## Entries shown

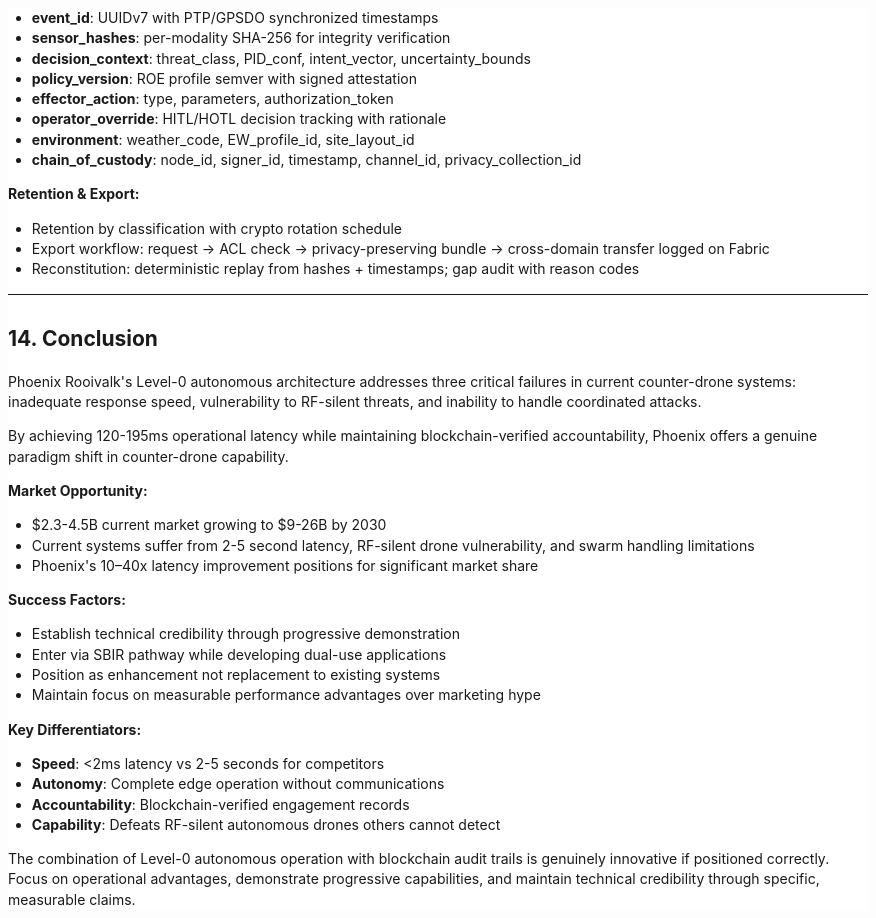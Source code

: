 - **event_id**: UUIDv7 with PTP/GPSDO synchronized timestamps
- **sensor_hashes**: per-modality SHA-256 for integrity verification
- **decision_context**: threat_class, PID_conf, intent_vector,
  uncertainty_bounds
- **policy_version**: ROE profile semver with signed attestation
- **effector_action**: type, parameters, authorization_token
- **operator_override**: HITL/HOTL decision tracking with rationale
- **environment**: weather_code, EW_profile_id, site_layout_id
- **chain_of_custody**: node_id, signer_id, timestamp, channel_id,
  privacy_collection_id

**Retention & Export:**

- Retention by classification with crypto rotation schedule
- Export workflow: request → ACL check → privacy-preserving bundle →
  cross-domain transfer logged on Fabric
- Reconstitution: deterministic replay from hashes + timestamps; gap audit with
  reason codes

---

## 14. Conclusion

Phoenix Rooivalk's Level-0 autonomous architecture addresses three critical
failures in current counter-drone systems: inadequate response speed,
vulnerability to RF-silent threats, and inability to handle coordinated attacks.

By achieving 120-195ms operational latency while maintaining blockchain-verified
accountability, Phoenix offers a genuine paradigm shift in counter-drone
capability.

**Market Opportunity:**

- $2.3-4.5B current market growing to $9-26B by 2030
- Current systems suffer from 2-5 second latency, RF-silent drone vulnerability,
  and swarm handling limitations
- Phoenix's 10–40x latency improvement positions for significant market share

**Success Factors:**

- Establish technical credibility through progressive demonstration
- Enter via SBIR pathway while developing dual-use applications
- Position as enhancement not replacement to existing systems
- Maintain focus on measurable performance advantages over marketing hype

**Key Differentiators:**

- **Speed**: &lt;2ms latency vs 2-5 seconds for competitors
- **Autonomy**: Complete edge operation without communications
- **Accountability**: Blockchain-verified engagement records
- **Capability**: Defeats RF-silent autonomous drones others cannot detect

The combination of Level-0 autonomous operation with blockchain audit trails is
genuinely innovative if positioned correctly. Focus on operational advantages,
demonstrate progressive capabilities, and maintain technical credibility through
specific, measurable claims.
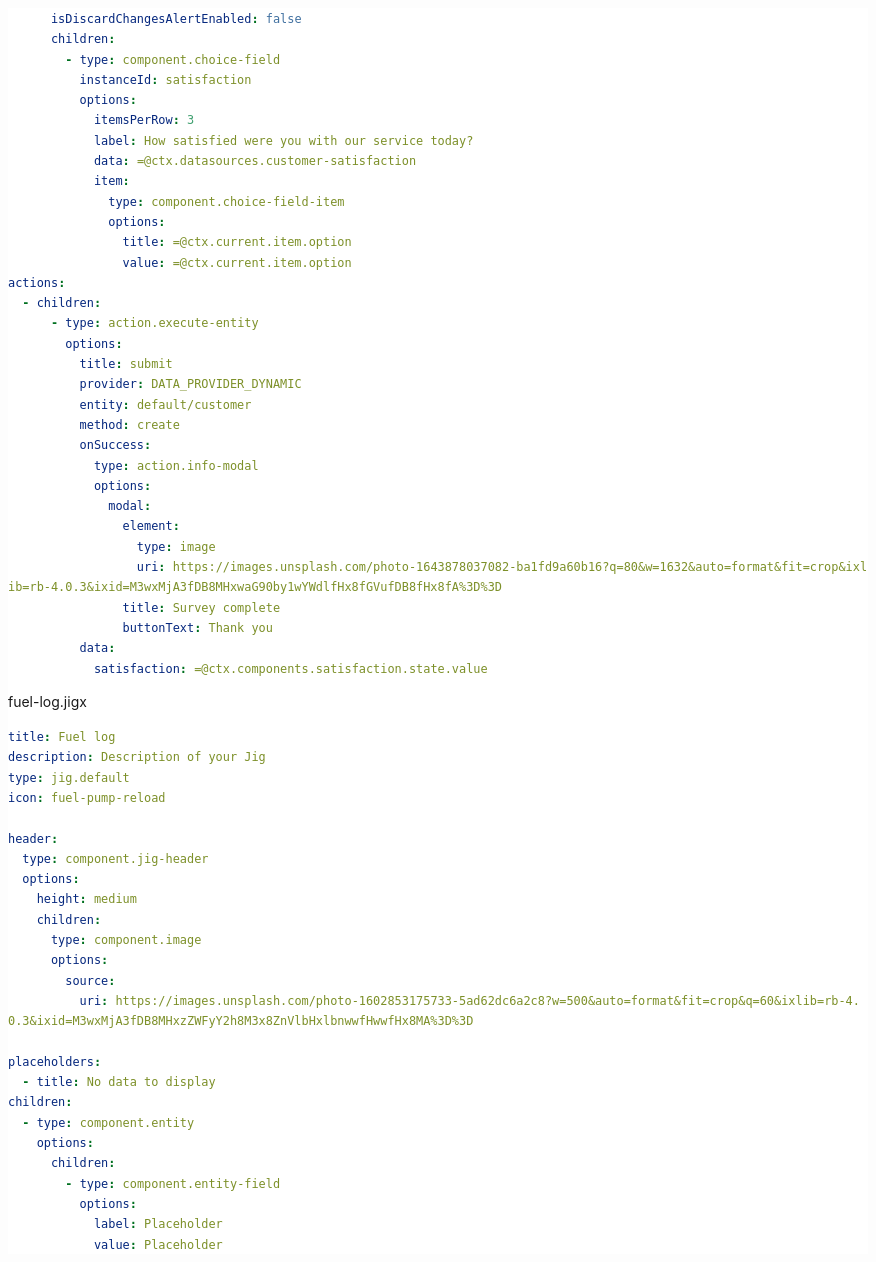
 ```yaml
      isDiscardChangesAlertEnabled: false
      children:
        - type: component.choice-field
          instanceId: satisfaction
          options:
            itemsPerRow: 3
            label: How satisfied were you with our service today?
            data: =@ctx.datasources.customer-satisfaction
            item:
              type: component.choice-field-item
              options:
                title: =@ctx.current.item.option
                value: =@ctx.current.item.option
actions:
  - children:
      - type: action.execute-entity
        options:
          title: submit
          provider: DATA_PROVIDER_DYNAMIC
          entity: default/customer
          method: create
          onSuccess: 
            type: action.info-modal
            options:
              modal:
                element: 
                  type: image
                  uri: https://images.unsplash.com/photo-1643878037082-ba1fd9a60b16?q=80&w=1632&auto=format&fit=crop&ixlib=rb-4.0.3&ixid=M3wxMjA3fDB8MHxwaG90by1wYWdlfHx8fGVufDB8fHx8fA%3D%3D
                title: Survey complete
                buttonText: Thank you
          data:
            satisfaction: =@ctx.components.satisfaction.state.value
```

fuel-log.jigx

```yaml
title: Fuel log
description: Description of your Jig
type: jig.default
icon: fuel-pump-reload

header:
  type: component.jig-header
  options:
    height: medium
    children:
      type: component.image
      options:
        source:
          uri: https://images.unsplash.com/photo-1602853175733-5ad62dc6a2c8?w=500&auto=format&fit=crop&q=60&ixlib=rb-4.0.3&ixid=M3wxMjA3fDB8MHxzZWFyY2h8M3x8ZnVlbHxlbnwwfHwwfHx8MA%3D%3D

placeholders:
  - title: No data to display
children:
  - type: component.entity
    options:
      children:
        - type: component.entity-field
          options:
            label: Placeholder
            value: Placeholder
```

## Brief
Print only the lines from the opening line of the listing to the line containing "- **policy_version**: ROE", inclusive, exactly as they appear and without pictures.

## Task answer
Source code

: - **event_id**: UUIDv7 with PTP/GPSDO synchronized timestamps
- **sensor_hashes**: per-modality SHA-256 for integrity verification
- **decision_context**: threat_class, PID_conf, intent_vector,
  uncertainty_bounds
- **policy_version**: ROE profile semver with signed attestation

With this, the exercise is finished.